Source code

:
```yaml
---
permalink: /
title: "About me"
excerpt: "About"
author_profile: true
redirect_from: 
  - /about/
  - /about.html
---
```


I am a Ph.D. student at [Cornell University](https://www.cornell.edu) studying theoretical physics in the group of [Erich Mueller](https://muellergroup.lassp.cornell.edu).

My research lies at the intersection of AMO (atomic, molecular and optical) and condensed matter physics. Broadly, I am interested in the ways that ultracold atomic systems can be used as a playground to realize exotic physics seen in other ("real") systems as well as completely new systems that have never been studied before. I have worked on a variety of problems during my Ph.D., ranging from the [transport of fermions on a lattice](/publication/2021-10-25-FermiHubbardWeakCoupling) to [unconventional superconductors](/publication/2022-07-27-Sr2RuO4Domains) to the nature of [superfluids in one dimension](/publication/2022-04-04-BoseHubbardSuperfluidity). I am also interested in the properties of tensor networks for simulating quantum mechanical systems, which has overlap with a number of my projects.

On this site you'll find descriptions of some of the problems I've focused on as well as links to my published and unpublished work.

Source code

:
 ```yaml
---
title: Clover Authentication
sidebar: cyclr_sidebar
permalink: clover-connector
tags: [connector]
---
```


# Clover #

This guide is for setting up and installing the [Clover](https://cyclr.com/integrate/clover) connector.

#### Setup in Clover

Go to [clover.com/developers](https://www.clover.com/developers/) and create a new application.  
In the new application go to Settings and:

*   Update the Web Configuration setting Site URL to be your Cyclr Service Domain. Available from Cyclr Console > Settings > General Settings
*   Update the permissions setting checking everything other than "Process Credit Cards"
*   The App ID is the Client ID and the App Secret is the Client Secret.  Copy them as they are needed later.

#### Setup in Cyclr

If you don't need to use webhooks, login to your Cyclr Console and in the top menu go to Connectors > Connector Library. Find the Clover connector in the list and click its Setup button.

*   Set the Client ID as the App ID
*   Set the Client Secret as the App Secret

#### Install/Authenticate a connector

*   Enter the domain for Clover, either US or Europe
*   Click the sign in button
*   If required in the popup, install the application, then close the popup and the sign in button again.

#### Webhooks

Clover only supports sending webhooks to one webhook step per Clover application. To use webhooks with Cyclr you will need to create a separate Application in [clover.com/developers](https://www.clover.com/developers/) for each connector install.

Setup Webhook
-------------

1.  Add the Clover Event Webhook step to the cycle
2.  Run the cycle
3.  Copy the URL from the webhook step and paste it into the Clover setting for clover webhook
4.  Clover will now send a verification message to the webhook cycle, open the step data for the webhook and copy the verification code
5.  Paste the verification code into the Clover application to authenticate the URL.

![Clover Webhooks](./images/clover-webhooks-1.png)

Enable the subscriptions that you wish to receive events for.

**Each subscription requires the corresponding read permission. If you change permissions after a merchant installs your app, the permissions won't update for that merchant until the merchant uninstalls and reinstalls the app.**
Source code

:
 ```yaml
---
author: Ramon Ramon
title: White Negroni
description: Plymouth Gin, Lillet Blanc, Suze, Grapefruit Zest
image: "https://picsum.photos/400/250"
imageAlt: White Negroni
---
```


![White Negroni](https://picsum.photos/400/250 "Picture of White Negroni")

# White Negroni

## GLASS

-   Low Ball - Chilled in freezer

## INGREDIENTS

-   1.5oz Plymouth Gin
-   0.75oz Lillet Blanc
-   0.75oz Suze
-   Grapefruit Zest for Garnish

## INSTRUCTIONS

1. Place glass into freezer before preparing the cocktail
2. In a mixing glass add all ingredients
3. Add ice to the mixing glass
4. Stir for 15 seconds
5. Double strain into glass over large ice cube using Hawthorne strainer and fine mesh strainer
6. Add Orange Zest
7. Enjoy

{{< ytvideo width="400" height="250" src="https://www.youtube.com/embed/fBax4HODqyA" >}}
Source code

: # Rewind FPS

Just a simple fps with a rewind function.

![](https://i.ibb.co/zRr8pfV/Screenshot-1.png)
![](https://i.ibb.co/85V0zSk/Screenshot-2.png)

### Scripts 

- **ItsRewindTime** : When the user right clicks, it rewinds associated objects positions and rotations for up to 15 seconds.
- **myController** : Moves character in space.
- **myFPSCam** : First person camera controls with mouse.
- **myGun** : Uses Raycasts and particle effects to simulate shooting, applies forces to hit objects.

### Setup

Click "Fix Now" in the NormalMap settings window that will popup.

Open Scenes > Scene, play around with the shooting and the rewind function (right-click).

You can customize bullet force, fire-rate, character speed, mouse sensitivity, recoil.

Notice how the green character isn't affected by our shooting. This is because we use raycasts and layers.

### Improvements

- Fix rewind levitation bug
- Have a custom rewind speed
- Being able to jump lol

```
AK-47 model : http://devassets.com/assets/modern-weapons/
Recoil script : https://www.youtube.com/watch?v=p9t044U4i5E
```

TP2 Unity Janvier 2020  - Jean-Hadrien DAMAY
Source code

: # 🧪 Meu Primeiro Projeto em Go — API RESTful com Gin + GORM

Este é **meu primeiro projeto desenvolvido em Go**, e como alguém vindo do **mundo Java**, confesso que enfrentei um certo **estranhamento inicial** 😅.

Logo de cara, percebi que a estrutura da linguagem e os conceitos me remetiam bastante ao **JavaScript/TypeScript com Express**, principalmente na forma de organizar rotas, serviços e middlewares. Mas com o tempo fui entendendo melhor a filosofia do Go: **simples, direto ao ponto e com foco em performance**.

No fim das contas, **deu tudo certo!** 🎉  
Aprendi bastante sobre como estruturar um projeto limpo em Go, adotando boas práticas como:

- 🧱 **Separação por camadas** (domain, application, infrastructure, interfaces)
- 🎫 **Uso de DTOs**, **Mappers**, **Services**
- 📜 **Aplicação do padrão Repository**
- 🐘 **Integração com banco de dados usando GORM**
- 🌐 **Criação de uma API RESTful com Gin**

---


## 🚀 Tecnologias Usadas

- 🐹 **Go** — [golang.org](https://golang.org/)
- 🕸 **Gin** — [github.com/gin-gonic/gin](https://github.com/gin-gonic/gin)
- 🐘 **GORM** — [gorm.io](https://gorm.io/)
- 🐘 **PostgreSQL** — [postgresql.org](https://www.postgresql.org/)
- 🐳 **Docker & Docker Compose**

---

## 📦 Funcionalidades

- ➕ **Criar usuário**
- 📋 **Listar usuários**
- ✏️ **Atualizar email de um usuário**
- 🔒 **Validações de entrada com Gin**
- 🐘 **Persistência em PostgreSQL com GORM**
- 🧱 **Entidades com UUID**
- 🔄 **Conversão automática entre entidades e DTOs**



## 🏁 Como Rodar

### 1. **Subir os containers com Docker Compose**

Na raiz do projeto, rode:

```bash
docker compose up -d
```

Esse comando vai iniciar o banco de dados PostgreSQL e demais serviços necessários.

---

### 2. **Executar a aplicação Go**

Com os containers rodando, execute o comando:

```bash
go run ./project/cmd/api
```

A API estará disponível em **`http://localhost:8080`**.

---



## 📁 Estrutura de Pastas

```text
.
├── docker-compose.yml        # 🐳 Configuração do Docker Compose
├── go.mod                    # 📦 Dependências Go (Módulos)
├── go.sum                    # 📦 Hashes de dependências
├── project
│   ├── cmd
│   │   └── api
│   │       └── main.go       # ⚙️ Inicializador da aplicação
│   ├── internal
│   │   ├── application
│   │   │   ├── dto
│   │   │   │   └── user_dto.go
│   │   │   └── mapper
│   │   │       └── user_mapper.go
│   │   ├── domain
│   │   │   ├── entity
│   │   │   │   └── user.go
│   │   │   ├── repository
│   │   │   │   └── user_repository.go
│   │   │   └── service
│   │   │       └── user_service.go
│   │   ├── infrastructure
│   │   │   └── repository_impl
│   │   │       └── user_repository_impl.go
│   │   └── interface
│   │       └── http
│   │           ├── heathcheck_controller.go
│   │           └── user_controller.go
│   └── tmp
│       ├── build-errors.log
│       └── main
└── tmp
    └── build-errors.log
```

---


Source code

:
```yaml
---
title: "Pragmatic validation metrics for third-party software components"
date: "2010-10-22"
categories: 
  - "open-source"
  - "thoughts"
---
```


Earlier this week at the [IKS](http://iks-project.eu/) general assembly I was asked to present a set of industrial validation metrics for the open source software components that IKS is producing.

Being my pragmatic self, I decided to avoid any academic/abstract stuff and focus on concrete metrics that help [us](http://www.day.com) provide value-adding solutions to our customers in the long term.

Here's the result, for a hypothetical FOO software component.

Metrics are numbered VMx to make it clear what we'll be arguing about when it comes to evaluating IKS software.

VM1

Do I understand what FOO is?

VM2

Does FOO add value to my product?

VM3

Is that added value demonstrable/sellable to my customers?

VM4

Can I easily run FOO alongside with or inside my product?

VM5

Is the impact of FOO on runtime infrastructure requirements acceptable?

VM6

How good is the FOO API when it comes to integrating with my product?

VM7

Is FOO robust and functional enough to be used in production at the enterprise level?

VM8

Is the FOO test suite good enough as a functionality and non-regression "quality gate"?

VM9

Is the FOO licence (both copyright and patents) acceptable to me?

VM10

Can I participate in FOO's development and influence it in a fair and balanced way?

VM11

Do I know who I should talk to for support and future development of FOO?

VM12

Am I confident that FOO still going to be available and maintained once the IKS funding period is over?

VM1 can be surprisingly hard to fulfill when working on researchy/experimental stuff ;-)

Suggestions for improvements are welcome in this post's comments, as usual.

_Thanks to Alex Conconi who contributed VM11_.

▸ **WORK TASK**:
Return each line above where the word "what" shows up.

▸ **ANSWER SPACE**:
Metrics are numbered VMx to make it clear what we'll be arguing about when it comes to evaluating IKS software.
Do I understand what FOO is?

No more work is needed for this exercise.